The Boston Red Sox entered the ninth inning of Wednesday’s game against the Chicago White Sox on the verge of dropping their fourth straight contest for the first time since 2012. Less than 24 hours later, the Red Sox headed home with back-to-back wins in their pocket.
The Red Sox in no way, shape or form are playing their best baseball right now. But those looking to view the glass as half full can take solace in the Red Sox’s ability to scratch and claw their way to two straight wins despite their obvious shortcomings.
The Red Sox’s offense continued its early-season theme by again struggling in Thursday’s series finale against the White Sox. Boston produced just one hit — a solo homer by Xander Bogaerts — over the first eight innings, and it looked like the Red Sox were going to spoil another solid effort by Jon Lester, who pitched eight frames of one-run ball. Boston’s offense generated two runs on four hits in the ninth inning, though, and the Red Sox capped their seven-game road trip with a 3-1 victory at U.S. Cellular Field.
Boston’s ninth-inning magic Thursday began with singles from Mike Napoli and Mike Carp, who pinch-hit for Jonny Gomes against right-hander Ronald Belisario. David Ross then produced a big hit — something that’s been elusive for Boston this season — by slicing a line drive just inside the first base line. Napoli scored from second base on Ross’ RBI double.

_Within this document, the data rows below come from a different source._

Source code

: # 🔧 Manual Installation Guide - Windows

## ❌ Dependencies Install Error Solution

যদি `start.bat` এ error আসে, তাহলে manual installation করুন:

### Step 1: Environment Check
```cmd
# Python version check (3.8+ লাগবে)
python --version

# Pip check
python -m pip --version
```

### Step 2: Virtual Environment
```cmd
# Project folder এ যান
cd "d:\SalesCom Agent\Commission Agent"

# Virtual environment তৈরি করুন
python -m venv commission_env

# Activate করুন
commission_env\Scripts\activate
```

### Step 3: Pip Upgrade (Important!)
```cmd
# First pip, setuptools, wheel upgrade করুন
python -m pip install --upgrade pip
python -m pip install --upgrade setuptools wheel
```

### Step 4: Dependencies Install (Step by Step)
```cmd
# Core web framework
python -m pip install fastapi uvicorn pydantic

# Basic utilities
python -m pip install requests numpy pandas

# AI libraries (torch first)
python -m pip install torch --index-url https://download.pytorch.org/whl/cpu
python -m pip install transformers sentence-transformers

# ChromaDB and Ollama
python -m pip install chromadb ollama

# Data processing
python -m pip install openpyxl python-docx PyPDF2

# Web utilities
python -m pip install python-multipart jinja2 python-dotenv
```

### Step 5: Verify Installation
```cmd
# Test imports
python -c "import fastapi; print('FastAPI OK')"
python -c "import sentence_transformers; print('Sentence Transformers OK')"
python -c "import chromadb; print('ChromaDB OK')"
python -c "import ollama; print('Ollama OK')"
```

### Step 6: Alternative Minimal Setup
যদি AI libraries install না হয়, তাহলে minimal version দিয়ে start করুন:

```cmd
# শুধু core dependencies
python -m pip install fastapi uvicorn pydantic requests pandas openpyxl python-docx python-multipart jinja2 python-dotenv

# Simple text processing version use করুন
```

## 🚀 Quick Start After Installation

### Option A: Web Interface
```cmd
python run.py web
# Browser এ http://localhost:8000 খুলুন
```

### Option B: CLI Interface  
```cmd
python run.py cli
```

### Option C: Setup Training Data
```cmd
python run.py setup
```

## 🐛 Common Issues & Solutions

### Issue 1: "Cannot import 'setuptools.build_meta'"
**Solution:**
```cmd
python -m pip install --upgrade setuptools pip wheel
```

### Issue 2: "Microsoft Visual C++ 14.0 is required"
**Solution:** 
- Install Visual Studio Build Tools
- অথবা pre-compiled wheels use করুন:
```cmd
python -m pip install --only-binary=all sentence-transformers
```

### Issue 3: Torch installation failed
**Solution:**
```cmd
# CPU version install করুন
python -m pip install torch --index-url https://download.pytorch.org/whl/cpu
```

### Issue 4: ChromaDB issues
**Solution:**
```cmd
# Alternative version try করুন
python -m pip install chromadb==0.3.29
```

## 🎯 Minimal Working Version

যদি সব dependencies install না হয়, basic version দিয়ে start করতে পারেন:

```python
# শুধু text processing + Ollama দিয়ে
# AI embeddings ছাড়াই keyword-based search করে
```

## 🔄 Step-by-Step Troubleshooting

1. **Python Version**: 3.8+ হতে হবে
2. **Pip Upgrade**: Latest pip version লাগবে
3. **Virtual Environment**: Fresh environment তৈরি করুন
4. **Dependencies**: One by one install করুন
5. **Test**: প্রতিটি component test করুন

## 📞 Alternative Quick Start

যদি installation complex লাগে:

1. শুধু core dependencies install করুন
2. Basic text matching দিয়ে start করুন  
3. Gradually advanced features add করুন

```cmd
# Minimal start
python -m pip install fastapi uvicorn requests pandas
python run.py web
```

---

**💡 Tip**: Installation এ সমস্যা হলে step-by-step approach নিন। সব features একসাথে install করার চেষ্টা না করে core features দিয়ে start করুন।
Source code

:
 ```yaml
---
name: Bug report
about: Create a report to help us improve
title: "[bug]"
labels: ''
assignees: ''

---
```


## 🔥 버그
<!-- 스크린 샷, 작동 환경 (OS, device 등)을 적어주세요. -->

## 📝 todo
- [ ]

“I don’t think we were any more aggressive. It just works out that way,” Ross said of the Red Sox’s ninth-inning rally. “When you’ve got a guy throwing the ball like (White Sox starter Chris) Sale was, you’ve got to try to get his pitch count up and try to get him out of there. … We got a huge, huge outing from Jonny (Lester), and (he was) picking up our bullpen. We only needed to use him and Koji (Uehara). Great outing by our pitching staff. Great outing by both pitching staffs. Guys worked their tails off and had good at-bats.”
The Red Sox added an insurance run in the ninth inning after manager John Farrell called upon Jonathan Herrera to pinch-hit for Ryan Roberts. The White Sox turned to lefty Scott Downs given that Herrera is much better against right-handed pitching, but Farrell and the Red Sox had a trick up their sleeves. Herrera, who batted from the right side against Downs, dropped a bunt up the first base line that plated Grady Sizemore, who pinch-ran for Carp, with Boston’s third run.
“Once they brought in a left-hander, (Herrera’s) strength is on the left side,” Farrell said. “When they turned him around, we felt like they were going to be playing the infield in. Downs is a good sinker ball pitcher. If they’re going to do that, we’ll try to just lay a bunt down and (Herrera) did just that.”
Thursday’s victory won’t go in the books as a thing of beauty for the Red Sox’s offense. Neither will Wednesday’s win, in which Boston produced just six hits. But both wins count the same as they would if the Red Sox scored 20 runs each night, and it’s reasonable to think the early-season battles actually could help this year’s team in the long run.